What I want to know is, if m is doubled, but v is the same, how does P change? I cannot find a formula for this anywhere.
(The torpedo also has exactly the same shape, so drag from water is the same.)
In other words: How much more power is needed to sustain the same speed of an object that's twice as heavy, all else being equal?
If we need concrete numbers, I'll just choose these: m = 1,000 kg, v = 10 m/s. Just let C and A be 1. Therefore drag = 50 kN and power = 500 kW.
Formulas I know:
$F_D = \frac{1}{2} \rho v^2 CA$
$P = \frac{1}{2} \rho v^3CA$
These formulas relate drag force and power to fluid density, speed, a coefficient of drag, and cross-section area. They do not involve mass (m) anywhere.

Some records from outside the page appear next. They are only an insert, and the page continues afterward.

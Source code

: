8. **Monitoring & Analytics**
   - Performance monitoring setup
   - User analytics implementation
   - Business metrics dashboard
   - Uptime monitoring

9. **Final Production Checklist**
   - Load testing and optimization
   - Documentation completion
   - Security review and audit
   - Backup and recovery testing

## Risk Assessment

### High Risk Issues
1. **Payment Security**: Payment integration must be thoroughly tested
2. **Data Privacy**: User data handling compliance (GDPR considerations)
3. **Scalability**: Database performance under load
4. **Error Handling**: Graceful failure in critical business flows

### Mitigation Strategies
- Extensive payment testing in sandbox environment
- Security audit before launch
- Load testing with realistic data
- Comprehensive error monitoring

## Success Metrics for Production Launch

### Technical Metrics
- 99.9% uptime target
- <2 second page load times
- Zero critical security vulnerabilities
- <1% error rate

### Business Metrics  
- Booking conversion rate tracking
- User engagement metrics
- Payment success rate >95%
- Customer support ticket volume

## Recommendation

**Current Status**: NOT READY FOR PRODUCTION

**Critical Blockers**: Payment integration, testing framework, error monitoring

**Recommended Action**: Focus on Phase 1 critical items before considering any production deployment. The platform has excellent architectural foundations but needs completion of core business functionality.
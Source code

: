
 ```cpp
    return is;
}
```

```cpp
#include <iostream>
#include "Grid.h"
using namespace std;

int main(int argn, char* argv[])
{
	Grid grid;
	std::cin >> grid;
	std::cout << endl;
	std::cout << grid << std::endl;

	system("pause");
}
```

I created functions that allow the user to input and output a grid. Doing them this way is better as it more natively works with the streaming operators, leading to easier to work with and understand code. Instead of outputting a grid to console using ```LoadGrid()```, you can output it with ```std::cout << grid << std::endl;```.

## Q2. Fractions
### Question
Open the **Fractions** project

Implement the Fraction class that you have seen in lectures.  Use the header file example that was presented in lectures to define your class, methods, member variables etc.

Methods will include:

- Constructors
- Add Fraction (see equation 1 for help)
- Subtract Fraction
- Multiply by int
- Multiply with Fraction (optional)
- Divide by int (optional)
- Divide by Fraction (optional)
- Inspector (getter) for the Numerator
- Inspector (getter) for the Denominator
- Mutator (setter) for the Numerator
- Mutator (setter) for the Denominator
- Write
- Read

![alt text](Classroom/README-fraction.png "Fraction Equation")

I'm confused because there are two ways of thinking about this, that I can see, that conflict with each other. On the one hand, Kinetic Energy is just half the mass times v squared. So to sustain the KE (against drag) of a doubled weight, it seems twice the power is necessary.
On the other hand, drag force in my problem is the same, so the power to overcome that force should be the same. But it doesn't make sense that you can get twice the weight "for free". It seems there must be more power needed to push it.
So I don't get it. Is there some kind of summed formula combining two ways of measuring power? I also know that power multiplied by time gives you a unit equivalent to energy. Not sure if this is a clue or not.
Since speed is the same, Reynolds number is the same, so hopefully we should be able to avoid "complex fluid dynamics things."